Hematology Department, Hospital Universitario de Salamanca, IBSAL, CIBERONC, Centro de Investigación del Cáncer-IBMCC (USAL-CSIC), Salamanca, Spain.

Hematology Department, Hospital General Universitario Gregorio Marañón, Madrid, Spain.

出版信息

Transplantation. 2024 Oct 1;108(10):2134-2143. doi: 10.1097/TP.0000000000005034. Epub 2024 Sep 24.

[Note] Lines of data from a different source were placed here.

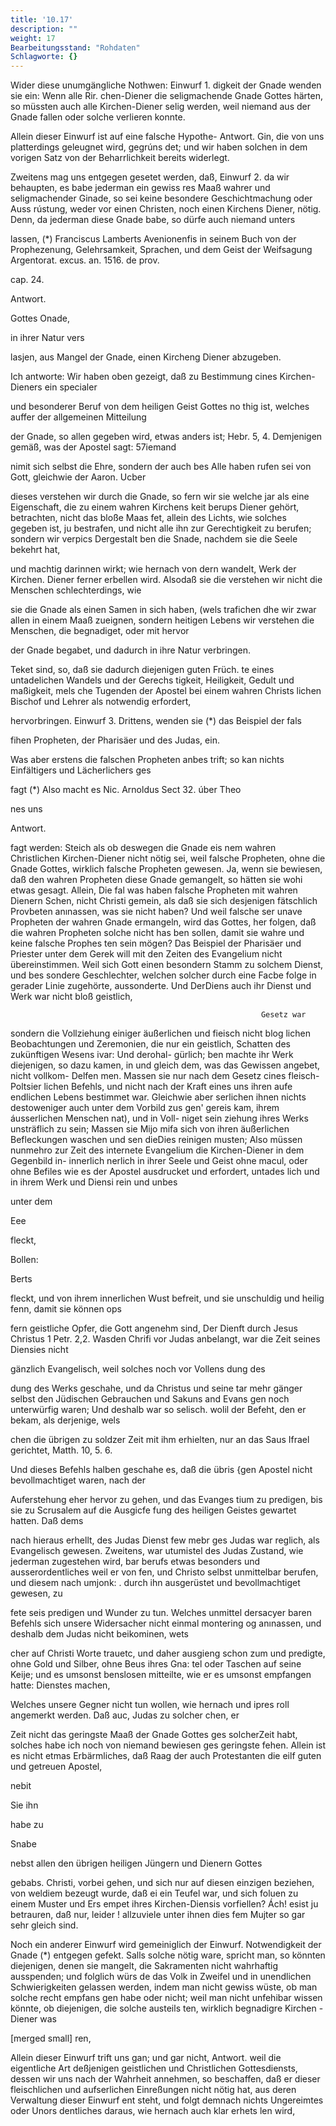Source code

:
 ```yaml
---
title: '10.17'
description: ""
weight: 17
Bearbeitungsstand: "Rohdaten"
Schlagworte: {}
---
```

<!-- Seite 423 -->

Wider diese unumgängliche Nothwen: Einwurf 1. digkeit der Gnade wenden sie ein: Wenn alle Rir. chen-Diener die seligmachende Gnade Gottes härten, so müssten auch alle Kirchen-Diener selig werden, weil niemand aus der Gnade fallen oder solche verlieren konnte.

Allein dieser Einwurf ist auf eine falsche Hypothe- Antwort. Gin, die von uns platterdings geleugnet wird, gegrúns det; und wir haben solchen in dem vorigen Satz von der Beharrlichkeit bereits widerlegt.

Zweitens mag uns entgegen gesetet werden, daß, Einwurf 2. da wir behaupten, es babe jederman ein gewiss res Maaß wahrer und seligmachender Ginade, so sei keine besondere Geschichtmachung oder Auss rústung, weder vor einen Christen, noch einen Kirchens Diener, nötig. Denn, da jederman diese Gnade babe, so dürfe auch niemand unters

lassen, (*) Franciscus Lamberts Avenionenfis in seinem Buch von der Prophezenung, Gelehrsamkeit, Sprachen, und dem Geist der Weifsagung Argentorat. excus. an. 1516. de prov.

cap. 24.



Antwort.

Gottes
Onade,

in ihrer Natur vers
<!-- Seite 424 -->
lasjen, aus Mangel der Gnade, einen Kircheng Diener abzugeben.

Ich antworte: Wir haben oben gezeigt, daß zu Bestimmung cines Kirchen-Dieners ein specialer

und besonderer Beruf von dem heiligen Geist Gottes no thig ist, welches auffer der allgemeinen Mitteilung

der Gnade, so allen gegeben wird, etwas anders ist; Hebr. 5, 4. Demjenigen gemäß, was der Apostel sagt: 57iemand

nimit sich selbst die Ehre, sondern der auch bes Alle haben rufen sei von Gott, gleichwie der Aaron. Ucber

dieses verstehen wir durch die Gnade, so fern wir sie welche jar als eine Eigenschaft, die zu einem wahren Kirchens keit berups Diener gehört, betrachten, nicht das bloße Maas fet, allein des Lichts, wie solches gegeben ist, ju bestrafen, und nicht alle ihn zur Gerechtigkeit zu berufen; sondern wir verpics Dergestalt ben die Snade, nachdem sie die Seele bekehrt hat,

und machtig darinnen wirkt; wie hernach von dern wandelt, Werk der Kirchen. Diener ferner erbellen wird. Alsodaß sie die verstehen wir nicht die Menschen schlechterdings, wie

sie die Gnade als einen Samen in sich haben, (wels trafichen dhe wir zwar allen in einem Maaß zueignen, sondern heitigen Lebens wir verstehen die Menschen, die begnadiget, oder mit hervor

der Gnade begabet, und dadurch in ihre Natur verbringen.

Teket sind, so, daß sie dadurch diejenigen guten Früch. te eines untadelichen Wandels und der Gerechs tigkeit, Heiligkeit, Gedult und maßigkeit, mels che Tugenden der Apostel bei einem wahren Christs lichen Bischof und Lehrer als notwendig erfordert,

hervorbringen. Einwurf 3. Drittens, wenden sie (*) das Beispiel der fals

fihen Propheten, der Pharisäer und des Judas, ein.

Was aber erstens die falschen Propheten anbes trift; so kan nichts Einfältigers und Lächerlichers ges

fagt (*) Also macht es Nic. Arnoldus Sect 32. úber Theo

nes uns

Antwort.
<!-- Seite 425 -->
 fagt werden: Steich als ob deswegen die Gnade eis
nem wahren Christlichen Kirchen-Diener nicht nötig
sei, weil falsche Propheten, ohne die Gnade Gottes,
wirklich falsche Propheten gewesen. Ja, wenn sie
bewiesen, daß den wahren Propheten diese Gnade
gemangelt, so hätten sie wohi etwas gesagt. Allein, Die fal
was haben falsche Propheten mit wahren Dienern Schen, nicht
Christi gemein, als daß sie sich desjenigen fätschlich Provbeten
anınassen, was sie nicht haben? Und weil falsche ser unave
Propheten der wahren Gnade ermangeln, wird das Gottes,
her folgen, daß die wahren Propheten solche nicht has
ben sollen, damit sie wahre und keine falsche Prophes
ten sein mögen? Das Beispiel der Pharisäer und
Priester unter dem Gerek will mit den Zeiten des
Evangelium nicht übereinstimmen. Weil sich Gott
einen besondern Stamm zu solchem Dienst, und bes
sondere Geschlechter, welchen solcher durch eine Facbe
folge in gerader Linie zugehörte, aussonderte. Und DerDiens
auch ihr Dienst und Werk war nicht bloß geistlich,

                                                            Gesetz war
sondern die Vollziehung einiger äußerlichen und fieisch nicht blog
lichen Beobachtungen und Zeremonien, die nur ein geistlich,
Schatten des zukünftigen Wesens ivar: Und derohal- gürlich;
ben machte ihr Werk diejenigen, so dazu kamen, in und gleich
dem, was das Gewissen angebet, nicht vollkom- Delfen
men. Massen sie nur nach dem Gesetz cines fleisch- Poltsier
lichen Befehls, und nicht nach der Kraft eines uns ihren aufe
endlichen Lebens bestimmet war. Gleichwie aber serlichen
ihnen nichts destoweniger auch unter dem Vorbild zus gen' gereis
kam, ihrem áusserlichen Menschen nat), und in Voll- niget sein
 ziehung ihres Werks unsträflich zu sein; Massen sie Mijo mifa
sich von ihren äußerlichen Befleckungen waschen und sen dieDies
reinigen musten; Also müssen nunmehro zur Zeit des internete
Evangelium die Kirchen-Diener in dem Gegenbild in- innerlich
nerlich in ihrer Seele und Geist ohne macul, oder ohne Befiles
wie es der Apostel ausdrucket und erfordert, untades
 lich und in ihrem Werk und Diensi rein und unbes

unter dem

Eee

fleckt,

Bollen:

Berts
<!-- Seite 426 -->
fleckt, und von ihrem innerlichen Wust  befreit, und sie unschuldig und heilig fenn, damit sie können ops

fern geistliche Opfer, die Gott angenehm sind, Der Dienft durch Jesus Christus 1 Petr. 2,2. Wasden Chrifi vor Judas anbelangt, war die Zeit seines Diensies nicht

gänzlich Evangelisch, weil solches noch vor Vollens dung des

dung des Werks geschahe, und da Christus und seine tar mehr gänger selbst den Jüdischen Gebrauchen und Sakuns and Evans gen noch unterwürfig waren; Und deshalb
 war so selisch. wolil der Befeht, den er bekam, als derjenige, wels

chen die übrigen zu soldzer Zeit mit ihm erhielten, nur an das Saus Ifrael gerichtet, Matth. 10, 5. 6.

Und dieses Befehls halben geschahe es, daß die übris {gen Apostel nicht bevollmachtiget waren, nach der

Auferstehung eher hervor zu gehen, und das Evanges tium zu predigen, bis sie zu Scrusalem auf die Ausgicfe fung des heiligen Geistes gewartet hatten. Daß dems

nach hieraus erhellt, des Judas Dienst few mebr ges Judas war reglich, als Evangelisch gewesen. Zweitens, war utumistel des Judas Zustand, wie jederman zugestehen wird, bar berufs etwas besonders und ausserordentliches weil er von fen, und Christo selbst unmittelbar berufen, und diesem nach umjonk: . durch ihn ausgerüstet und bevollmachtiget gewesen, zu

fete seis predigen und Wunder zu tun. Welches unmittel dersacyer baren Befehls sich unsere Widersacher nicht einmal montering og anınassen, und deshalb dem Judas nicht beikominen, wets

cher auf Christi Worte trauetc, und daher ausgieng schon zum und predigte, ohne Gold und Silber, ohne Beus ihres Gna: tel oder Taschen auf seine Keije; und es umsonst benslosen mitteilte, wie er es umsonst empfangen hatte: Dienstes machen,

Welches unsere Gegner nicht tun wollen, wie hernach und ipres roll angemerkt werden. Daß auc, Judas zu solcher chen, er

Zeit nicht das geringste Maaß der Gnade Gottes ges solcherZeit habt, solches habe ich noch von niemand bewiesen ges geringste fehen. Allein ist es nicht etmas Erbärmliches, daß Raag der auch Protestanten die eilf guten und getreuen Apostel,

nebit

Sie ihn

habe zu

Snabe
<!-- Seite 427 -->

nebst allen den übrigen heiligen Jüngern und Dienern Gottes

gebabs. Christi, vorbei gehen, und sich nur auf diesen einzigen beziehen, von weldiem bezeugt wurde, daß ei ein Teufel war, und sich foluen zu einem Muster und Ers empet ihres Kirchen-Diensis vorfiellen? Ách! esist ju betrauren, daß nur, leider ! allzuviele unter ihnen dies fem Mujter so gar sehr gleich sind.

Noch ein anderer Einwurf wird gemeiniglich der Einwurf. Notwendigkeit der Gnade (*) entgegen gefekt. Salls solche nötig ware, spricht man, so könnten diejenigen, denen sie mangelt, die Sakramenten nicht wahrhaftig ausspenden; und folglich würs de das Volk in Zweifel und in unendlichen Schwierigkeiten gelassen werden, indem man nicht gewiss wüste, ob man solche recht empfans gen habe oder nicht; weil man nicht unfehibar wissen könnte, ob diejenigen, die solche austeils ten, wirklich begnadigre Kirchen - Diener was

[merged small]
ren,

Allein dieser Einwurf trift uns gan; und gar nicht, Antwort. weil die eigentliche Art deßjenigen geistlichen und Christlichen Gottesdiensts, dessen wir uns nach der Wahrheit annehmen, so beschaffen, daß er dieser fleischlichen und aufserlichen Einreßungen nicht nötig hat, aus deren Verwaltung dieser Einwurf ent steht, und folgt demnach nichts Ungereimtes oder Unors dentliches daraus, wie hernach auch klar erhets len wird,
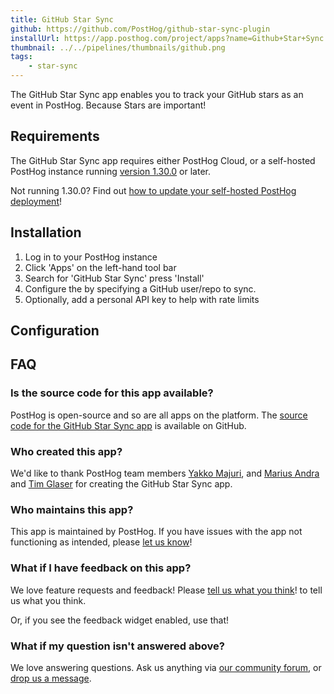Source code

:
 ```yaml
---
title: GitHub Star Sync
github: https://github.com/PostHog/github-star-sync-plugin
installUrl: https://app.posthog.com/project/apps?name=Github+Star+Sync
thumbnail: ../../pipelines/thumbnails/github.png
tags:
    - star-sync
---
```


The GitHub Star Sync app enables you to track your GitHub stars as an event in PostHog. Because Stars are important!

## Requirements

The GitHub Star Sync app requires either PostHog Cloud, or a self-hosted PostHog instance running [version 1.30.0](https://posthog.com/blog/the-posthog-array-1-30-0) or later.

Not running 1.30.0? Find out [how to update your self-hosted PostHog deployment](https://posthog.com/docs/runbook/upgrading-posthog)!

## Installation

1. Log in to your PostHog instance
2. Click 'Apps' on the left-hand tool bar
3. Search for 'GitHub Star Sync' press 'Install'
4. Configure the by specifying a GitHub user/repo to sync.
5. Optionally, add a personal API key to help with rate limits

## Configuration

<AppParameters />

## FAQ

### Is the source code for this app available?

PostHog is open-source and so are all apps on the platform. The [source code for the GitHub Star Sync app](https://github.com/PostHog/github-star-sync-plugin) is available on GitHub.

### Who created this app?

We'd like to thank PostHog team members [Yakko Majuri](https://github.com/yakkomajuri), and [Marius Andra](https://github.com/mariusandra) and [Tim Glaser](https://github.com/timgl) for creating the GitHub Star Sync app.

### Who maintains this app?

This app is maintained by PostHog. If you have issues with the app not functioning as intended, please [let us know](http://app.posthog.com/home#supportModal)!

### What if I have feedback on this app?

We love feature requests and feedback! Please [tell us what you think](http://app.posthog.com/home#supportModal)! to tell us what you think.

Or, if you see the feedback widget enabled, use that!

### What if my question isn't answered above?

We love answering questions. Ask us anything via [our community forum](/questions), or [drop us a message](http://app.posthog.com/home#supportModal).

DOI:10.1097/TP.0000000000005034
PMID:38685204
Abstract

BACKGROUND

Chronic graft-versus-host disease (cGVHD) is a cause of late morbidity and nonrelapse mortality (NRM) after allogenic hematopoietic stem cell transplantation (allo-HSCT). Although studies evaluating haploidentical allo-HSCT (haplo-HSCT) using posttransplant cyclophosphamide (PTCy) demonstrate lower cGVHD rates, comprehensive data describing the clinical profile, risk factors, or outcomes of cGVHD within this platform are scarce.

METHODS

We conducted a retrospective multicenter analysis of 389 consecutive patients who underwent haplo-HSCT PTCy in 7 transplant centers of the Spanish Group Grupo Español de Trasplante Hematopoyético y Terapia Celular (GETH-TC) between 2008 and 2020 describing incidence, clinical profile, risk factors, and cGVHD outcomes.

RESULTS

Ninety-five patients of 389 developed cGVHD. Our data revealed that the incidence and severity of cGVHD are lower than those reported for HLA-identical transplantation with conventional prophylaxis and that the strongest predictor for cGVHD was previous acute GVHD ( P  = 0.031). Also, recipient age ≥60 y ( P  = 0.044) was protective against cGVHD. Moreover, patients with moderate cGVHD had longer event-free survival at 3 y than other patients ( P  = 0.016) and a lower relapse rate at 3 y ( P  = 0.036).

CONCLUSIONS

Our results support the fact that the incidence and severity of cGVHD are lower than those reported for HLA-identical transplantation with conventional prophylaxis. In this series, patients who develop moderate cGVHD after haplo-HSCT PTCy had a higher overall survival and event-free survival, and lower relapse, suggesting higher graft-versus-leukemia effect. Although this is the largest series focused on characterizing cGVHD in haplo-HSCT PTCy, further prospective studies are needed to confirm the findings.

摘要

背景

慢性移植物抗宿主病(cGVHD)是异基因造血干细胞移植(allo-HSCT)后迟发性发病和非复发死亡率(NRM)的原因。虽然评估使用移植后环磷酰胺(PTCy)的半相合 allo-HSCT(haplo-HSCT)的研究显示 cGVHD 发生率较低,但在该平台内描述 cGVHD 的临床特征、危险因素或结果的综合数据却很少。

方法

我们对 2008 年至 2020 年期间在西班牙造血干细胞移植和细胞治疗团体(GETH-TC)的 7 个移植中心接受 haplo-HSCT PTCy 的 389 例连续患者进行了回顾性多中心分析,描述了发生率、临床特征、危险因素和 cGVHD 结果。

结果

389 例中有 95 例患者发生 cGVHD。我们的数据显示,cGVHD 的发生率和严重程度低于传统预防方案下 HLA 匹配移植的报道,cGVHD 的最强预测因素是既往急性移植物抗宿主病(GVHD)(P=0.031)。此外,受体年龄≥60 岁(P=0.044)可预防 cGVHD。此外,在 3 年时,患有中度 cGVHD 的患者无事件生存率高于其他患者(P=0.016),3 年时的复发率较低(P=0.036)。

结论

我们的结果支持这样一个事实,即 cGVHD 的发生率和严重程度低于传统预防方案下 HLA 匹配移植的报道。在本系列中,haplo-HSCT PTCy 后发生中度 cGVHD 的患者总体生存率和无事件生存率更高,复发率更低,提示移植物抗白血病效应更高。尽管这是最大的系列研究旨在描述 haplo-HSCT PTCy 中的 cGVHD,但仍需要进一步的前瞻性研究来证实这些发现。